Я застыла от ужаса. Док ответил за меня, что мой старик – Маленький Будда, наш новый казначей, хороший парень. Я молча кивнула. Легенда тоже кивнул. И снова я ощутила эту сбивающую с толку ярость, что разрасталась в моем сознании; я попыталась заставить себя заговорить. Я резко вышла из задумчивости и сообразила, что нарушила свое главное правило. Я отвлеклась, и это была большая ошибка. Легенда улыбался по-волчьи, а Док выглядел встревоженным. Что-то позабавило Большого Человека. Он заговорил снова:

– Док тут сказал, что ты, типа, умная, а, типа, художница, а? Да? Я те вот скажу, пошли-ка со мной, я те покажу кой-какие художества…

Он отклеился от подлокотника и, покачиваясь, побрел сквозь толпу, я пошла следом. После прямого приказания у меня не оставалось выбора, кроме как идти за ним. Шум стихает, все следят за нашими движениями, мужчины ухмыляются, их женщины подталкивают друг друга локтями. Это похоже на дурной сон, из которого я не могу убежать; я могу лишь повторять про себя: не паникуй или все пропало. Мы чуть не сбиваем каминную полку, наши влажные, искаженные отражения колышутся в засиженном мухами зеркале, точно в грязном пруду. Атмосфера густеет и раскаляется от предвкушения. Легенда вяло тычет в большую куполообразную птичью клетку на каминной полке, покрытую тканью. Я слышу, как Док шепчет: «Вот дерьмо», – но мне внезапно легче. Птичья клетка, слава богу! Должно быть, внутри экзотическая птица, большой старый попугай или что-то в этом роде. Ну, если это птичья клетка…

Легенда сдергивает покрывало:

– Как тебе такое художество, а?

Это не птичья клетка.

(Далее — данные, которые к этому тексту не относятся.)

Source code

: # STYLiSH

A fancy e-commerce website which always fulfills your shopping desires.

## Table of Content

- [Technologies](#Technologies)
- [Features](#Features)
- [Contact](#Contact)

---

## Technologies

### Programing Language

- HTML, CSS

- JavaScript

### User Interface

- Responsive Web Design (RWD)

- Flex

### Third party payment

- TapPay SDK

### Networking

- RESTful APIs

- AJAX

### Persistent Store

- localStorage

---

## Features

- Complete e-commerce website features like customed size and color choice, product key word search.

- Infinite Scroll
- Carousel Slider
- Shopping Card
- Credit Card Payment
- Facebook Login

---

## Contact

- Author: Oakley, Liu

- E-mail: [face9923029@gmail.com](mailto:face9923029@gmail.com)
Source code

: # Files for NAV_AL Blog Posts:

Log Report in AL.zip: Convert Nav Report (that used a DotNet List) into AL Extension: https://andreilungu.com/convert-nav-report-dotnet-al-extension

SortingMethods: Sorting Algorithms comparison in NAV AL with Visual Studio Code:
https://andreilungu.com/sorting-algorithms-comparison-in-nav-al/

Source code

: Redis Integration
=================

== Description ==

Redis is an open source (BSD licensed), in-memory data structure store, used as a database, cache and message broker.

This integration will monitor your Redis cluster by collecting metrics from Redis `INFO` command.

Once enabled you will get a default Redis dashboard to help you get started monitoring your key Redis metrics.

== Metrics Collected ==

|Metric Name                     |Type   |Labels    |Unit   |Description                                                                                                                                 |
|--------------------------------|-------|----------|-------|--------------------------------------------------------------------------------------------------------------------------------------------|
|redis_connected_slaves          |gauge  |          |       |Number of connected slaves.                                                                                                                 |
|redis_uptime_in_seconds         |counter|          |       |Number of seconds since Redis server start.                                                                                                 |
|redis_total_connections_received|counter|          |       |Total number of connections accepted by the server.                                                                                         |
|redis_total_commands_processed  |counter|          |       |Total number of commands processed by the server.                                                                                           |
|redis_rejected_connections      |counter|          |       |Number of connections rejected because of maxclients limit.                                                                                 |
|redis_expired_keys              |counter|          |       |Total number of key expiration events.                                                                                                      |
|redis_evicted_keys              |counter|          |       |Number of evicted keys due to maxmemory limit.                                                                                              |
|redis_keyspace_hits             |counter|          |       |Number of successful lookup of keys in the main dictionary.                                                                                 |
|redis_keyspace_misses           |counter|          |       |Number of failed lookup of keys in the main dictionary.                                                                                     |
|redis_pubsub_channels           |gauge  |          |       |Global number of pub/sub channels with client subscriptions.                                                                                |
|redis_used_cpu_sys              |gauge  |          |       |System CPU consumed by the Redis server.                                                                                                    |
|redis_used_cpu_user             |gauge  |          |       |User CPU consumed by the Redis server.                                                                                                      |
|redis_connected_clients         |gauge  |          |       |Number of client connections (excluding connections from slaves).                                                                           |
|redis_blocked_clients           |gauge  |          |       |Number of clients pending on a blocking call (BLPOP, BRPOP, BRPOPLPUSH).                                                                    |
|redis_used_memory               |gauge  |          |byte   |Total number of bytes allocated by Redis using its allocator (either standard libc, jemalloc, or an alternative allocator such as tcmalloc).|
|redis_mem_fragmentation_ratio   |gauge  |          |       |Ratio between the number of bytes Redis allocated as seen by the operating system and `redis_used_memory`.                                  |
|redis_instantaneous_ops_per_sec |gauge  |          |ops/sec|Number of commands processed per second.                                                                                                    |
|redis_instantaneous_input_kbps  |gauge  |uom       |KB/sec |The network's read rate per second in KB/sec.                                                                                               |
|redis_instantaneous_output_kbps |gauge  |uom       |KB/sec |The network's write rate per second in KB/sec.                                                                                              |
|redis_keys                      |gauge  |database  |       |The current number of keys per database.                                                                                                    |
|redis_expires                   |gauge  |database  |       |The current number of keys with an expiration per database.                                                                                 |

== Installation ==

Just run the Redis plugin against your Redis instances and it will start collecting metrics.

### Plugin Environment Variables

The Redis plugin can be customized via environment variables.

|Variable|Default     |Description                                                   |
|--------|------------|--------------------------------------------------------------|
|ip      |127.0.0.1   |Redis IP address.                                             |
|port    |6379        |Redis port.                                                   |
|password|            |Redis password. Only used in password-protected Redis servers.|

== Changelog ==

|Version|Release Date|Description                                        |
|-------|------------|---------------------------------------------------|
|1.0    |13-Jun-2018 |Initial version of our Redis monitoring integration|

Это очень большой кувшин из толстого стекла. В нем, погруженная в мутную жидкость, плавает отрезанная голова. Глаза полуприкрыты, рот – мягкий, маленький – полуоткрыт. Длинные волосы плавают вокруг, точно водоросли. Это голова молодой девушки. До меня доносится мужской смех, словно эхо в белом, потном холоде, объявшем меня. Я слышу, будто издалека, как Легенда гордо хвастается, что заполучил голову у гробовщика за сотню с лишним фунтов. Затем какая-то женщина пронзительно визжит: «Боже, Боже, Боже», – все громче и громче, и Легенда сердито прикрывает свой сувенир. Я осторожно ушла в вонючий туалет, где меня стошнило.

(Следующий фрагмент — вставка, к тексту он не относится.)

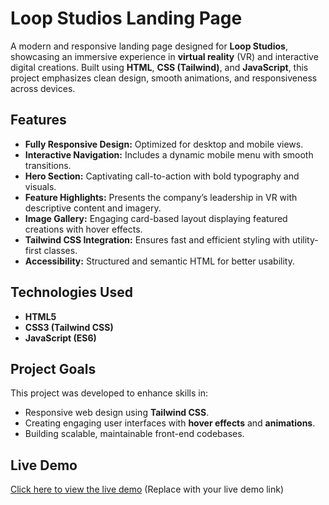 # Loop Studios Landing Page

A modern and responsive landing page designed for **Loop Studios**, showcasing an immersive experience in **virtual reality** (VR) and interactive digital creations. Built using **HTML**, **CSS (Tailwind)**, and **JavaScript**, this project emphasizes clean design, smooth animations, and responsiveness across devices.

## Features
- **Fully Responsive Design:** Optimized for desktop and mobile views.
- **Interactive Navigation:** Includes a dynamic mobile menu with smooth transitions.
- **Hero Section:** Captivating call-to-action with bold typography and visuals.
- **Feature Highlights:** Presents the company’s leadership in VR with descriptive content and imagery.
- **Image Gallery:** Engaging card-based layout displaying featured creations with hover effects.
- **Tailwind CSS Integration:** Ensures fast and efficient styling with utility-first classes.
- **Accessibility:** Structured and semantic HTML for better usability.

## Technologies Used
- **HTML5**
- **CSS3 (Tailwind CSS)**
- **JavaScript (ES6)**

## Project Goals
This project was developed to enhance skills in:
- Responsive web design using **Tailwind CSS**.
- Creating engaging user interfaces with **hover effects** and **animations**.
- Building scalable, maintainable front-end codebases.

## Live Demo
[Click here to view the live demo](#) (Replace with your live demo link)
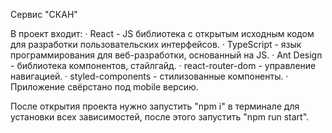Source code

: Сервис "СКАН"

В проект входит: 
· React - JS библиотека с открытым исходным кодом для разработки пользовательских интерфейсов.
· TypeScript - язык программирования для веб-разработки, основанный на JS.
· Ant Design - библиотека компонентов, стайлгайд.
· react-router-dom - управление навигацией.
· styled-components - стилизованные компоненты.
· Приложение свёрстано под mobile версию.

После открытия проекта нужно запустить "npm i" в терминале для установки всех зависимостей, после этого запустить "npm run start".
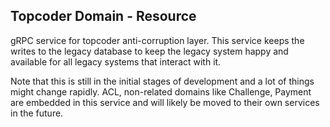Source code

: ## Topcoder Domain - Resource

gRPC service for topcoder anti-corruption layer. This service keeps the writes to the legacy database to keep the legacy system happy and available for all legacy systems that interact with it.

Note that this is still in the initial stages of development and a lot of things might change rapidly. ACL, non-related domains like Challenge, Payment are embedded in this service and will likely be moved to their own services in the future.
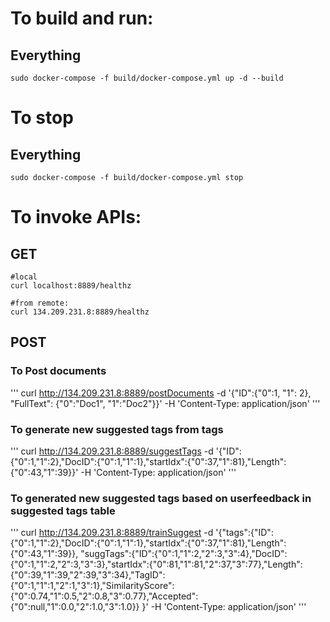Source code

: # To build and run:
## Everything

    sudo docker-compose -f build/docker-compose.yml up -d --build

# To stop 
## Everything
    sudo docker-compose -f build/docker-compose.yml stop
    

# To invoke APIs:
## GET

    #local
    curl localhost:8889/healthz

    #from remote:
    curl 134.209.231.8:8889/healthz

## POST

### To Post documents
'''
    curl http://134.209.231.8:8889/postDocuments -d '{"ID":{"0":1, "1": 2}, "FullText": {"0":"Doc1", "1":"Doc2"}}' -H 'Content-Type: application/json'
'''

### To generate new suggested tags from tags
'''
curl http://134.209.231.8:8889/suggestTags -d '{"ID":{"0":1,"1":2},"DocID":{"0":1,"1":1},"startIdx":{"0":37,"1":81},"Length":{"0":43,"1":39}}' -H 'Content-Type: application/json' 
'''

### To generated new suggested tags based on userfeedback in suggested tags table 
'''
    curl http://134.209.231.8:8889/trainSuggest -d '{"tags":{"ID":{"0":1,"1":2},"DocID":{"0":1,"1":1},"startIdx":{"0":37,"1":81},"Length":{"0":43,"1":39}}, "suggTags":{"ID":{"0":1,"1":2,"2":3,"3":4},"DocID":{"0":1,"1":2,"2":3,"3":3},"startIdx":{"0":81,"1":81,"2":37,"3":77},"Length":{"0":39,"1":39,"2":39,"3":34},"TagID":{"0":1,"1":1,"2":1,"3":1},"SimilarityScore":{"0":0.74,"1":0.5,"2":0.8,"3":0.77},"Accepted":{"0":null,"1":0.0,"2":1.0,"3":1.0}} }' -H 'Content-Type: application/json'
'''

Это была проверка. Была ли она устроена, задумана Карлом и его старым другом Легендой, чтобы показать «Свите Дьявола», что я достойна стать одной из них? Не знаю, может быть; хотя Карл любил такие штуки: публичное испытание, ритуал, обряд инициации. Такова была политика. Но чего бы он ни добивался, испытание я прошла. Карл должен быть мной доволен, я не опозорила ни его, ни Микки и не подвела клуб. Я вытерла губы и пустила холодную воду из ржавого крана, подставив запястья: мама говорила, что это помогает, когда чувствуешь слабость. Мама, Джен, Боже Милостивый на небесах, как бы они поступили? Как далека я стала от них – не просто на многие мили; мы живем на разных планетах. Меня тошнило, я была как в лихорадке; эта чудовищная, печальная вещь, стоявшая у меня перед глазами, точно подталкивала, тянула меня к какой-то мембране, возникшей у меня в голове, а затем я с влажным треском, на невероятной скорости прорвалась сквозь нее в совсем иную жизнь. Мир перестал быть таким, каким был минутой раньше. Я почувствовала вкус рвоты в глубине гортани и конвульсивно сглотнула.

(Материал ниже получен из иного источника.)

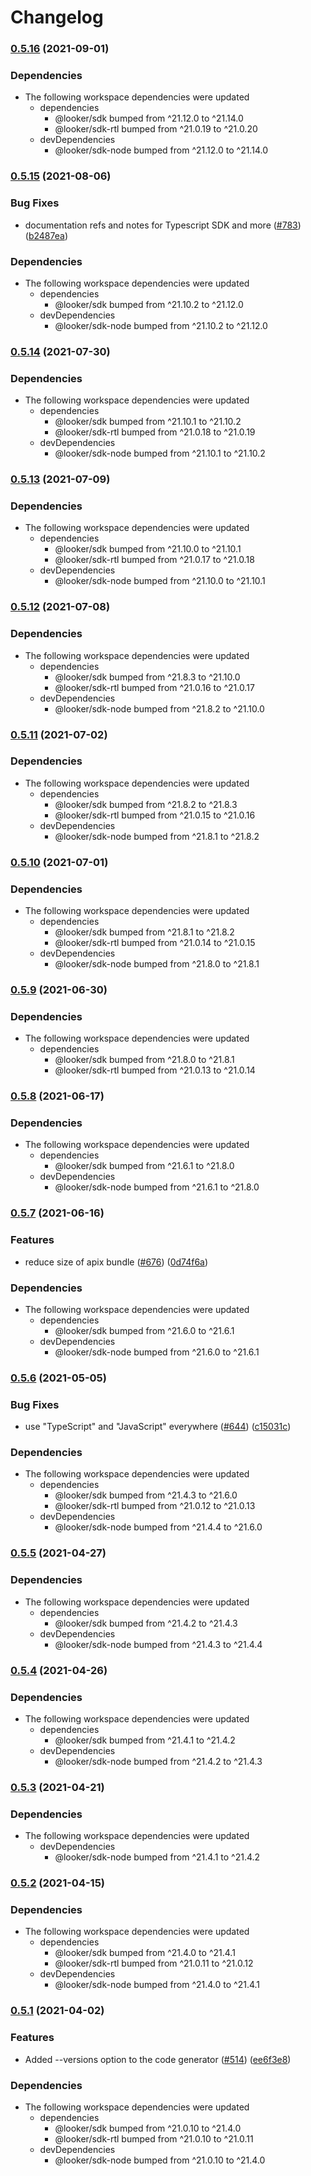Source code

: # Changelog

### [0.5.16](https://www.github.com/looker-open-source/sdk-codegen/compare/wholly-sheet-v0.5.15...wholly-sheet-v0.5.16) (2021-09-01)


### Dependencies

* The following workspace dependencies were updated
  * dependencies
    * @looker/sdk bumped from ^21.12.0 to ^21.14.0
    * @looker/sdk-rtl bumped from ^21.0.19 to ^21.0.20
  * devDependencies
    * @looker/sdk-node bumped from ^21.12.0 to ^21.14.0

### [0.5.15](https://www.github.com/looker-open-source/sdk-codegen/compare/wholly-sheet-v0.5.14...wholly-sheet-v0.5.15) (2021-08-06)


### Bug Fixes

* documentation refs and notes for Typescript SDK and more ([#783](https://www.github.com/looker-open-source/sdk-codegen/issues/783)) ([b2487ea](https://www.github.com/looker-open-source/sdk-codegen/commit/b2487ea4a113ce17a080ccab9b4c4139813e8810))


### Dependencies

* The following workspace dependencies were updated
  * dependencies
    * @looker/sdk bumped from ^21.10.2 to ^21.12.0
  * devDependencies
    * @looker/sdk-node bumped from ^21.10.2 to ^21.12.0

### [0.5.14](https://www.github.com/looker-open-source/sdk-codegen/compare/wholly-sheet-v0.5.13...wholly-sheet-v0.5.14) (2021-07-30)


### Dependencies

* The following workspace dependencies were updated
  * dependencies
    * @looker/sdk bumped from ^21.10.1 to ^21.10.2
    * @looker/sdk-rtl bumped from ^21.0.18 to ^21.0.19
  * devDependencies
    * @looker/sdk-node bumped from ^21.10.1 to ^21.10.2

### [0.5.13](https://www.github.com/looker-open-source/sdk-codegen/compare/wholly-sheet-v0.5.12...wholly-sheet-v0.5.13) (2021-07-09)


### Dependencies

* The following workspace dependencies were updated
  * dependencies
    * @looker/sdk bumped from ^21.10.0 to ^21.10.1
    * @looker/sdk-rtl bumped from ^21.0.17 to ^21.0.18
  * devDependencies
    * @looker/sdk-node bumped from ^21.10.0 to ^21.10.1

### [0.5.12](https://www.github.com/looker-open-source/sdk-codegen/compare/wholly-sheet-v0.5.11...wholly-sheet-v0.5.12) (2021-07-08)


### Dependencies

* The following workspace dependencies were updated
  * dependencies
    * @looker/sdk bumped from ^21.8.3 to ^21.10.0
    * @looker/sdk-rtl bumped from ^21.0.16 to ^21.0.17
  * devDependencies
    * @looker/sdk-node bumped from ^21.8.2 to ^21.10.0

### [0.5.11](https://www.github.com/looker-open-source/sdk-codegen/compare/wholly-sheet-v0.5.10...wholly-sheet-v0.5.11) (2021-07-02)


### Dependencies

* The following workspace dependencies were updated
  * dependencies
    * @looker/sdk bumped from ^21.8.2 to ^21.8.3
    * @looker/sdk-rtl bumped from ^21.0.15 to ^21.0.16
  * devDependencies
    * @looker/sdk-node bumped from ^21.8.1 to ^21.8.2

### [0.5.10](https://www.github.com/looker-open-source/sdk-codegen/compare/wholly-sheet-v0.5.9...wholly-sheet-v0.5.10) (2021-07-01)


### Dependencies

* The following workspace dependencies were updated
  * dependencies
    * @looker/sdk bumped from ^21.8.1 to ^21.8.2
    * @looker/sdk-rtl bumped from ^21.0.14 to ^21.0.15
  * devDependencies
    * @looker/sdk-node bumped from ^21.8.0 to ^21.8.1

### [0.5.9](https://www.github.com/looker-open-source/sdk-codegen/compare/wholly-sheet-v0.5.8...wholly-sheet-v0.5.9) (2021-06-30)


### Dependencies

* The following workspace dependencies were updated
  * dependencies
    * @looker/sdk bumped from ^21.8.0 to ^21.8.1
    * @looker/sdk-rtl bumped from ^21.0.13 to ^21.0.14

### [0.5.8](https://www.github.com/looker-open-source/sdk-codegen/compare/wholly-sheet-v0.5.7...wholly-sheet-v0.5.8) (2021-06-17)


### Dependencies

* The following workspace dependencies were updated
  * dependencies
    * @looker/sdk bumped from ^21.6.1 to ^21.8.0
  * devDependencies
    * @looker/sdk-node bumped from ^21.6.1 to ^21.8.0

### [0.5.7](https://www.github.com/looker-open-source/sdk-codegen/compare/wholly-sheet-v0.5.6...wholly-sheet-v0.5.7) (2021-06-16)


### Features

* reduce size of apix bundle ([#676](https://www.github.com/looker-open-source/sdk-codegen/issues/676)) ([0d74f6a](https://www.github.com/looker-open-source/sdk-codegen/commit/0d74f6a7814b509416a9d2558c16439a4859b543))


### Dependencies

* The following workspace dependencies were updated
  * dependencies
    * @looker/sdk bumped from ^21.6.0 to ^21.6.1
  * devDependencies
    * @looker/sdk-node bumped from ^21.6.0 to ^21.6.1

### [0.5.6](https://www.github.com/looker-open-source/sdk-codegen/compare/wholly-sheet-v0.5.5...wholly-sheet-v0.5.6) (2021-05-05)


### Bug Fixes

* use "TypeScript" and "JavaScript" everywhere ([#644](https://www.github.com/looker-open-source/sdk-codegen/issues/644)) ([c15031c](https://www.github.com/looker-open-source/sdk-codegen/commit/c15031cee189556adbd9e18641e7c992e86e3611))


### Dependencies

* The following workspace dependencies were updated
  * dependencies
    * @looker/sdk bumped from ^21.4.3 to ^21.6.0
    * @looker/sdk-rtl bumped from ^21.0.12 to ^21.0.13
  * devDependencies
    * @looker/sdk-node bumped from ^21.4.4 to ^21.6.0

### [0.5.5](https://www.github.com/looker-open-source/sdk-codegen/compare/wholly-sheet-v0.5.4...wholly-sheet-v0.5.5) (2021-04-27)


### Dependencies

* The following workspace dependencies were updated
  * dependencies
    * @looker/sdk bumped from ^21.4.2 to ^21.4.3
  * devDependencies
    * @looker/sdk-node bumped from ^21.4.3 to ^21.4.4

### [0.5.4](https://www.github.com/looker-open-source/sdk-codegen/compare/wholly-sheet-v0.5.3...wholly-sheet-v0.5.4) (2021-04-26)


### Dependencies

* The following workspace dependencies were updated
  * dependencies
    * @looker/sdk bumped from ^21.4.1 to ^21.4.2
  * devDependencies
    * @looker/sdk-node bumped from ^21.4.2 to ^21.4.3

### [0.5.3](https://www.github.com/looker-open-source/sdk-codegen/compare/wholly-sheet-v0.5.2...wholly-sheet-v0.5.3) (2021-04-21)


### Dependencies

* The following workspace dependencies were updated
  * devDependencies
    * @looker/sdk-node bumped from ^21.4.1 to ^21.4.2

### [0.5.2](https://www.github.com/looker-open-source/sdk-codegen/compare/wholly-sheet-v0.5.1...wholly-sheet-v0.5.2) (2021-04-15)


### Dependencies

* The following workspace dependencies were updated
  * dependencies
    * @looker/sdk bumped from ^21.4.0 to ^21.4.1
    * @looker/sdk-rtl bumped from ^21.0.11 to ^21.0.12
  * devDependencies
    * @looker/sdk-node bumped from ^21.4.0 to ^21.4.1

### [0.5.1](https://www.github.com/looker-open-source/sdk-codegen/compare/wholly-sheet-v0.5.0...wholly-sheet-v0.5.1) (2021-04-02)


### Features

* Added --versions option to the code generator ([#514](https://www.github.com/looker-open-source/sdk-codegen/issues/514)) ([ee6f3e8](https://www.github.com/looker-open-source/sdk-codegen/commit/ee6f3e8f55e300df1a75c9be89b47f067bc08dee))



### Dependencies

* The following workspace dependencies were updated
  * dependencies
    * @looker/sdk bumped from ^21.0.10 to ^21.4.0
    * @looker/sdk-rtl bumped from ^21.0.10 to ^21.0.11
  * devDependencies
    * @looker/sdk-node bumped from ^21.0.10 to ^21.4.0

Вытерев губы, я вернулась в комнату. Карл встретил мой взгляд и кивнул. Я кивнула ему в ответ, его мимолетная улыбка сказала мне, что он гордится тем, как я справилась с ситуацией. Но это не помогло избавиться от лихорадочного холода внутри, я очень хотела уехать домой. Я не чувствовала себя победительницей, крутой, ничего такого. Я просто стала другой.

Микки это сразу же заметил. И хотя он вроде как не встревожился, поскольку все это преподнесли как обычную шутку, его голубые глаза безмолвно вопрошали. Он обнял меня, бутылка пива небрежно покачивалась в его руке; и мы медленно направились к выходу, к байкам, будто он просто хотел проверить, все ли там в порядке, хотя обычно это было заботой кандидатов. Но все знали, что Микки без ума от своей «Голубой Леди», и даже шутили, что ему следовало жениться на ней, а не на мне. Мы шли, смеясь как автоматы, пока не нашли безопасное местечко через дорогу, маленькую скамейку под старым каштаном.

Микки развалился на скамейке, потягивая пиво. По-видимому, ему было на все наплевать, в то время как я изо всех сил старалась прикидываться спокойной и сохранять тот жреческий невозмутимый вид, столь ценившийся в женщинах банды.

Микки смотрел куда-то в сторону, точно с хозяйским видом обозревал окрестности.

– Господи, Принцесса, ты в порядке? – спросил он вполголоса.

– Нет, то есть да… Ох, Микки, мы можем уехать? Мы можем уехать домой? Пожалуйста? – Лицо у меня оставалось неподвижным, жалкие, умоляющие слова срывались с языка.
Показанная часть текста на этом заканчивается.